On Monday, Disney announced that it is reorganizing its media and entertainment businesses so they can focus on its streaming services.
In a press release, the company said they would split the content creation into three distinct groups—Studios, General Entertainment, and Sports.
Effective immediately, the creative engines will focus on developing and producing original content to "further accelerate" their direct-to-consumer strategy with the success of Disney+ amid the coronavirus pandemic.
"Given the incredible success of Disney+ and our plans to accelerate our direct-to-consumer business, we are strategically positioning our Company to more effectively support our growth strategy and increase shareholder value," said Bob Chapek, Chief Executive Officer of The Walt Disney Company in the news release. "Managing content creation distinct from distribution will allow us to be more effective and nimble in making the content consumers want most, delivered in the way they prefer to consume it. Our creative teams will concentrate on what they do best—making world-class, franchise-based content—while our newly centralized global distribution team will focus on delivering and monetizing that content in the most optimal way across all platforms, including Disney+, Hulu, ESPN+, and the coming Star international streaming service."

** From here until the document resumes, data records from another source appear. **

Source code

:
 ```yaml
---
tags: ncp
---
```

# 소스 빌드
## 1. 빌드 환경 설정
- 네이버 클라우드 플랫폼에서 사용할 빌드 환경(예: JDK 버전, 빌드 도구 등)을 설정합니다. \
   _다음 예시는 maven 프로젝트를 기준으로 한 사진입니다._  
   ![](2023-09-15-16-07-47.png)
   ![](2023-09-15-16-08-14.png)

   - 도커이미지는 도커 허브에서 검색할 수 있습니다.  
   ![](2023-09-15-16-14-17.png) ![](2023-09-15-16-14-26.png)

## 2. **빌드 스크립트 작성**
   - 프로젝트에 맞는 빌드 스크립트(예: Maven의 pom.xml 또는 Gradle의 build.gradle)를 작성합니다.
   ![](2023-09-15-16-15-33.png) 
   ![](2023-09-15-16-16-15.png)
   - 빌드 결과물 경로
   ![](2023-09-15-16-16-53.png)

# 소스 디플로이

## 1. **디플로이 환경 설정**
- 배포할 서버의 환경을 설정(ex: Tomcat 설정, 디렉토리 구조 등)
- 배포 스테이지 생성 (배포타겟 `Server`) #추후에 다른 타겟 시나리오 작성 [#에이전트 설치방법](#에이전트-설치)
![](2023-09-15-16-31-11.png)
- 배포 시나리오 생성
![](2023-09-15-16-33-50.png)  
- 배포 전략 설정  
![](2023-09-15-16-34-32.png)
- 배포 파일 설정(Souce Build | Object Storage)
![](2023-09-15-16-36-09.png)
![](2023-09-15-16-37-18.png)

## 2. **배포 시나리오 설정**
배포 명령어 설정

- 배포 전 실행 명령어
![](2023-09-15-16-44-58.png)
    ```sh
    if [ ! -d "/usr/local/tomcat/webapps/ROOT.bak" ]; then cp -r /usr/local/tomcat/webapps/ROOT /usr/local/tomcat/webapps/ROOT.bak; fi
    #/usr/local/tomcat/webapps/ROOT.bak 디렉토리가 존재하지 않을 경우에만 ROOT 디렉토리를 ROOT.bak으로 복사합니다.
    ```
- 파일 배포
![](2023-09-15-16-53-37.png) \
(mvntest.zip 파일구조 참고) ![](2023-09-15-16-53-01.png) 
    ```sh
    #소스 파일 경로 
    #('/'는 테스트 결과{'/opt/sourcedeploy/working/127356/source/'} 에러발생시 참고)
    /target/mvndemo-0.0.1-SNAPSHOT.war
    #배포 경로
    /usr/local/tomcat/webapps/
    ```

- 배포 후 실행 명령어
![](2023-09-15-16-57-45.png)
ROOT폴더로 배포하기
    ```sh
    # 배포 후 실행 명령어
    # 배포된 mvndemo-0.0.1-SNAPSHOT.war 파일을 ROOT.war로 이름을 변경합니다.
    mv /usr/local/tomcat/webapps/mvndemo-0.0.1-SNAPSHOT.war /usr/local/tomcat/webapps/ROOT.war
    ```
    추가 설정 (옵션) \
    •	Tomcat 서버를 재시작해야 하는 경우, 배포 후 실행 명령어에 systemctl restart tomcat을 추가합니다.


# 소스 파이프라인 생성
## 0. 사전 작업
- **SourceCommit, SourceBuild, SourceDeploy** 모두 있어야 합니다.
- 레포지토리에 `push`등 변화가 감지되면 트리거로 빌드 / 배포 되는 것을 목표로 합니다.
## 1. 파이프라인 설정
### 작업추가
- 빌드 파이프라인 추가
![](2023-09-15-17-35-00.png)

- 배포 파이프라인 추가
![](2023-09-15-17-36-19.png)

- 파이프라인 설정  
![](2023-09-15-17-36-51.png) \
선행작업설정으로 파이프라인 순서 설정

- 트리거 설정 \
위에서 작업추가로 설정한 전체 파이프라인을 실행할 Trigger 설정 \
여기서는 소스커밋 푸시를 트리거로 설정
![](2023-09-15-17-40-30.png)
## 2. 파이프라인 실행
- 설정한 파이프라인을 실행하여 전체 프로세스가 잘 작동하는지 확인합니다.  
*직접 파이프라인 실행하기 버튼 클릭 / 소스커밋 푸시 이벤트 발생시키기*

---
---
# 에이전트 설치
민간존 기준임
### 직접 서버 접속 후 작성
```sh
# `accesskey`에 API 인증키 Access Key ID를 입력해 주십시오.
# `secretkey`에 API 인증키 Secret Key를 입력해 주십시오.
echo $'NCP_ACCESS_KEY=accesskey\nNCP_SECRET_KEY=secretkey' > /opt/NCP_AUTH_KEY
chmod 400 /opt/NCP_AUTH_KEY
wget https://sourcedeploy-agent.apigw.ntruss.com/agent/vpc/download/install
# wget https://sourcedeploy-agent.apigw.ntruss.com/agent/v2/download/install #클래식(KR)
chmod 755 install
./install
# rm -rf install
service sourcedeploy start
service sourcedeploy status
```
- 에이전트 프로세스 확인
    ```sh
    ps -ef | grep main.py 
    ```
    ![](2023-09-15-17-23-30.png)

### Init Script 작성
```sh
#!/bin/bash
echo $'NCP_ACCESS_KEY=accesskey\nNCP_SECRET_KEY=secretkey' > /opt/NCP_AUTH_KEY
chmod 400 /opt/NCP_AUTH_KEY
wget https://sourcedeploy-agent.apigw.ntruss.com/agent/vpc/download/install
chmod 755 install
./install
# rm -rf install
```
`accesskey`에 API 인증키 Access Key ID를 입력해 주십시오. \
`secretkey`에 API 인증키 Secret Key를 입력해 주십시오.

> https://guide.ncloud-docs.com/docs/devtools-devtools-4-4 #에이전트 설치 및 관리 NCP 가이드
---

The restructuring will see the company's creative engines focusing on the original content and its legacy platforms. The distribution group will see over the commercialization and distribution of all global content.
Disney also announced that they'd promoted Kareem Daniel, the former president of consumer products, games, and publishing, to oversee the new media and entertainment distribution group.
The company has over 100 million subscribers on its Disney Plus, Hulu, and ESPN Plus services.